Dataset records
-- Opening Marker --
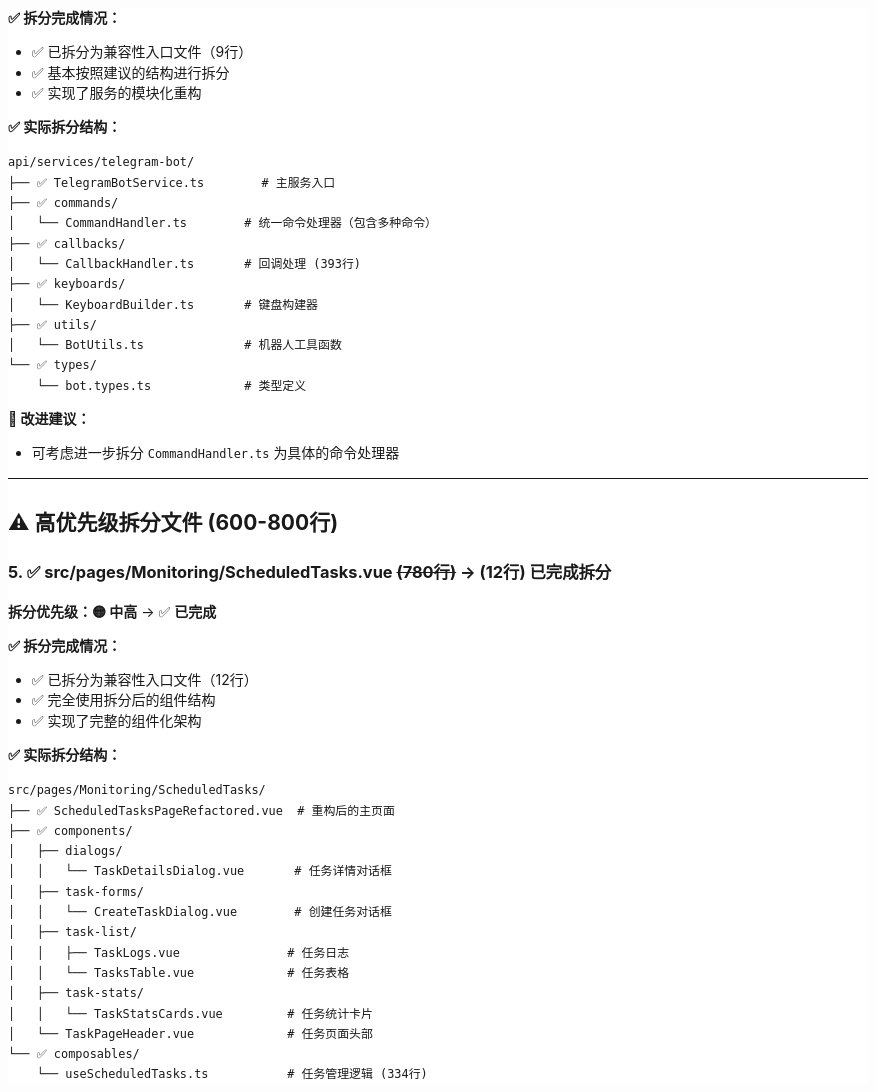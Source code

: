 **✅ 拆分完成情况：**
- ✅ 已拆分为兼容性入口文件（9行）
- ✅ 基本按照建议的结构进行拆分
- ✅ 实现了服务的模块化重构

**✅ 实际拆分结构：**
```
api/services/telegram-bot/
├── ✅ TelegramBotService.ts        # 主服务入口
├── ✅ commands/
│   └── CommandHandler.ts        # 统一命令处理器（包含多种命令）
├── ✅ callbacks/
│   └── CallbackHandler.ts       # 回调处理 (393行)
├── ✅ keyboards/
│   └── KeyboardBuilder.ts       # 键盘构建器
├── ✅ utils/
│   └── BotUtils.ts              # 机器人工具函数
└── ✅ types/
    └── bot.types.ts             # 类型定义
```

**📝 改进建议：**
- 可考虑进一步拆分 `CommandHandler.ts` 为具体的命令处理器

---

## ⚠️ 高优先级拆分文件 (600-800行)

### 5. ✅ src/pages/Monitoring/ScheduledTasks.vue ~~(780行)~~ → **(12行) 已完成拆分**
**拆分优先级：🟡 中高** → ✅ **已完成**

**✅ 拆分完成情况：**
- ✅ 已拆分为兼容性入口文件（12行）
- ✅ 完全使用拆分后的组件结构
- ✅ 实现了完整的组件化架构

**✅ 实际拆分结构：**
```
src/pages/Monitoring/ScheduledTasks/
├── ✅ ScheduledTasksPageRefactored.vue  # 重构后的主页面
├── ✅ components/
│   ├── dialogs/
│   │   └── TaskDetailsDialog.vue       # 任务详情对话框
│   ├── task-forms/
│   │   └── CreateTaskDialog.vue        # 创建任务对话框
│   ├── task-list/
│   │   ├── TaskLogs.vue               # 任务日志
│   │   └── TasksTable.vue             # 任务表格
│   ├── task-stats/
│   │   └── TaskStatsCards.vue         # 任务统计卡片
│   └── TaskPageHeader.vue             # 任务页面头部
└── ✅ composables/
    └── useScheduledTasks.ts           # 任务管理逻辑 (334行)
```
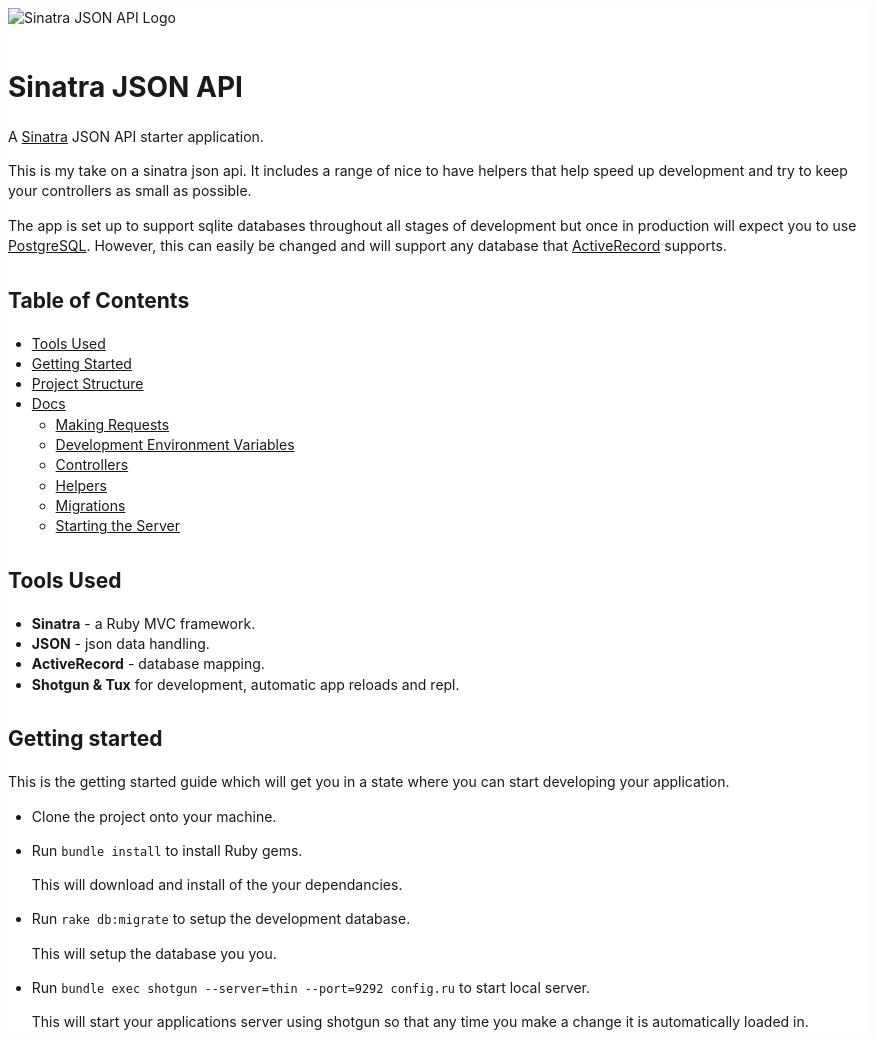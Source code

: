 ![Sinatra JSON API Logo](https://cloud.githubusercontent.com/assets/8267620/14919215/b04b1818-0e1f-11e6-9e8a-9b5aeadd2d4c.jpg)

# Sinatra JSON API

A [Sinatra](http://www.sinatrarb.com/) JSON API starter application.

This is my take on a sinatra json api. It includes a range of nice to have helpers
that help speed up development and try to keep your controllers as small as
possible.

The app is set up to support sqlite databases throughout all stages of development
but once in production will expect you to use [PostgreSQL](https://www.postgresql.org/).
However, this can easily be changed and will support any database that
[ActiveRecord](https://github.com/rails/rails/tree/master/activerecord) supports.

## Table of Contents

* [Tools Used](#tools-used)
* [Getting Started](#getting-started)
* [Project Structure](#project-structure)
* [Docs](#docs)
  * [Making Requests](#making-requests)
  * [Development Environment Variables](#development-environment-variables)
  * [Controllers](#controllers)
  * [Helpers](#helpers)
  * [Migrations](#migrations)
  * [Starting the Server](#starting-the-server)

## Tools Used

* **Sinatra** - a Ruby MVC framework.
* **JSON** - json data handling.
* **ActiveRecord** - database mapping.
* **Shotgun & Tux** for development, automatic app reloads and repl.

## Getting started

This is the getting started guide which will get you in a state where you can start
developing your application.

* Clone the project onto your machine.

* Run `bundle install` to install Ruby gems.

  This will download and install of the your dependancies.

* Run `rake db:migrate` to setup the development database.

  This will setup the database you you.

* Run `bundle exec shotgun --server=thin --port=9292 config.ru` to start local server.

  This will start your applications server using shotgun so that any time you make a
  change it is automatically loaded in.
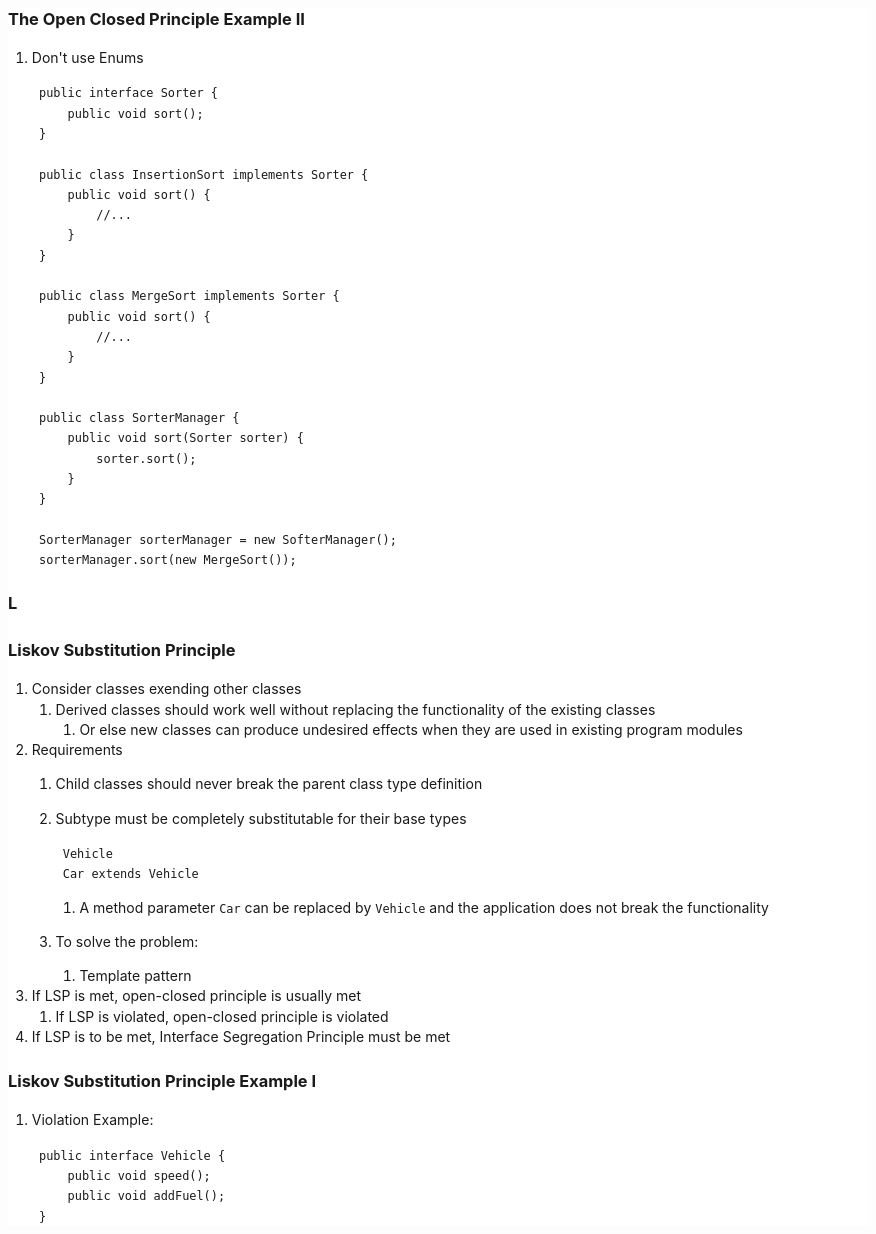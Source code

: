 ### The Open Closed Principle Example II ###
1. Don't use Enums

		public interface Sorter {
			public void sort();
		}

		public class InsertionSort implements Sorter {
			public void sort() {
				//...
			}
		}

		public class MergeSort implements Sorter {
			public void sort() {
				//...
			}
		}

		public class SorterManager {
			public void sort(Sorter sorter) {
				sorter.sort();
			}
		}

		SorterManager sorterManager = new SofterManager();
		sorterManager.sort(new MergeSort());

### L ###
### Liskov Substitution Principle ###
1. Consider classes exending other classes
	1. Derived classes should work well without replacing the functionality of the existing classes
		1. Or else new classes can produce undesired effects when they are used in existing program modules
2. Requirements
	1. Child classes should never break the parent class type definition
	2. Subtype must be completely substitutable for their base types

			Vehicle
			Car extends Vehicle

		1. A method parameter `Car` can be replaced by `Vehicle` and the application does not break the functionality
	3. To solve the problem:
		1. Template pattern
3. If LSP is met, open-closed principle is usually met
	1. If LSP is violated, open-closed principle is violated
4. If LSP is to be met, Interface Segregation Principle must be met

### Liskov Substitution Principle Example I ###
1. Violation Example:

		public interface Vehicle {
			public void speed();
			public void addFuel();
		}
-- Closing Marker --
* _WORK ORDER_: Set down all the entries exactly as they appear, but skip any pictures.

* _ANSWER BOX_:
Source code

: **✅ 拆分完成情况：**
- ✅ 已拆分为兼容性入口文件（9行）
- ✅ 基本按照建议的结构进行拆分
- ✅ 实现了服务的模块化重构

**✅ 实际拆分结构：**
```
api/services/telegram-bot/
├── ✅ TelegramBotService.ts        # 主服务入口
├── ✅ commands/
│   └── CommandHandler.ts        # 统一命令处理器（包含多种命令）
├── ✅ callbacks/
│   └── CallbackHandler.ts       # 回调处理 (393行)
├── ✅ keyboards/
│   └── KeyboardBuilder.ts       # 键盘构建器
├── ✅ utils/
│   └── BotUtils.ts              # 机器人工具函数
└── ✅ types/
    └── bot.types.ts             # 类型定义
```

**📝 改进建议：**
- 可考虑进一步拆分 `CommandHandler.ts` 为具体的命令处理器

---

## ⚠️ 高优先级拆分文件 (600-800行)

### 5. ✅ src/pages/Monitoring/ScheduledTasks.vue ~~(780行)~~ → **(12行) 已完成拆分**
**拆分优先级：🟡 中高** → ✅ **已完成**

**✅ 拆分完成情况：**
- ✅ 已拆分为兼容性入口文件（12行）
- ✅ 完全使用拆分后的组件结构
- ✅ 实现了完整的组件化架构

**✅ 实际拆分结构：**
```
src/pages/Monitoring/ScheduledTasks/
├── ✅ ScheduledTasksPageRefactored.vue  # 重构后的主页面
├── ✅ components/
│   ├── dialogs/
│   │   └── TaskDetailsDialog.vue       # 任务详情对话框
│   ├── task-forms/
│   │   └── CreateTaskDialog.vue        # 创建任务对话框
│   ├── task-list/
│   │   ├── TaskLogs.vue               # 任务日志
│   │   └── TasksTable.vue             # 任务表格
│   ├── task-stats/
│   │   └── TaskStatsCards.vue         # 任务统计卡片
│   └── TaskPageHeader.vue             # 任务页面头部
└── ✅ composables/
    └── useScheduledTasks.ts           # 任务管理逻辑 (334行)
```
Source code

: ![Sinatra JSON API Logo](https://cloud.githubusercontent.com/assets/8267620/14919215/b04b1818-0e1f-11e6-9e8a-9b5aeadd2d4c.jpg)

# Sinatra JSON API

A [Sinatra](http://www.sinatrarb.com/) JSON API starter application.

This is my take on a sinatra json api. It includes a range of nice to have helpers
that help speed up development and try to keep your controllers as small as
possible.

The app is set up to support sqlite databases throughout all stages of development
but once in production will expect you to use [PostgreSQL](https://www.postgresql.org/).
However, this can easily be changed and will support any database that
[ActiveRecord](https://github.com/rails/rails/tree/master/activerecord) supports.

## Table of Contents

* [Tools Used](#tools-used)
* [Getting Started](#getting-started)
* [Project Structure](#project-structure)
* [Docs](#docs)
  * [Making Requests](#making-requests)
  * [Development Environment Variables](#development-environment-variables)
  * [Controllers](#controllers)
  * [Helpers](#helpers)
  * [Migrations](#migrations)
  * [Starting the Server](#starting-the-server)

## Tools Used

* **Sinatra** - a Ruby MVC framework.
* **JSON** - json data handling.
* **ActiveRecord** - database mapping.
* **Shotgun & Tux** for development, automatic app reloads and repl.

## Getting started

This is the getting started guide which will get you in a state where you can start
developing your application.

* Clone the project onto your machine.

* Run `bundle install` to install Ruby gems.

  This will download and install of the your dependancies.

* Run `rake db:migrate` to setup the development database.

  This will setup the database you you.

* Run `bundle exec shotgun --server=thin --port=9292 config.ru` to start local server.

  This will start your applications server using shotgun so that any time you make a
  change it is automatically loaded in.
Source code

: ### The Open Closed Principle Example II ###
1. Don't use Enums

		public interface Sorter {
			public void sort();
		}

		public class InsertionSort implements Sorter {
			public void sort() {
				//...
			}
		}

		public class MergeSort implements Sorter {
			public void sort() {
				//...
			}
		}

		public class SorterManager {
			public void sort(Sorter sorter) {
				sorter.sort();
			}
		}

		SorterManager sorterManager = new SofterManager();
		sorterManager.sort(new MergeSort());

### L ###
### Liskov Substitution Principle ###
1. Consider classes exending other classes
	1. Derived classes should work well without replacing the functionality of the existing classes
		1. Or else new classes can produce undesired effects when they are used in existing program modules
2. Requirements
	1. Child classes should never break the parent class type definition
	2. Subtype must be completely substitutable for their base types

			Vehicle
			Car extends Vehicle

		1. A method parameter `Car` can be replaced by `Vehicle` and the application does not break the functionality
	3. To solve the problem:
		1. Template pattern
3. If LSP is met, open-closed principle is usually met
	1. If LSP is violated, open-closed principle is violated
4. If LSP is to be met, Interface Segregation Principle must be met

### Liskov Substitution Principle Example I ###
1. Violation Example:

		public interface Vehicle {
			public void speed();
			public void addFuel();
		}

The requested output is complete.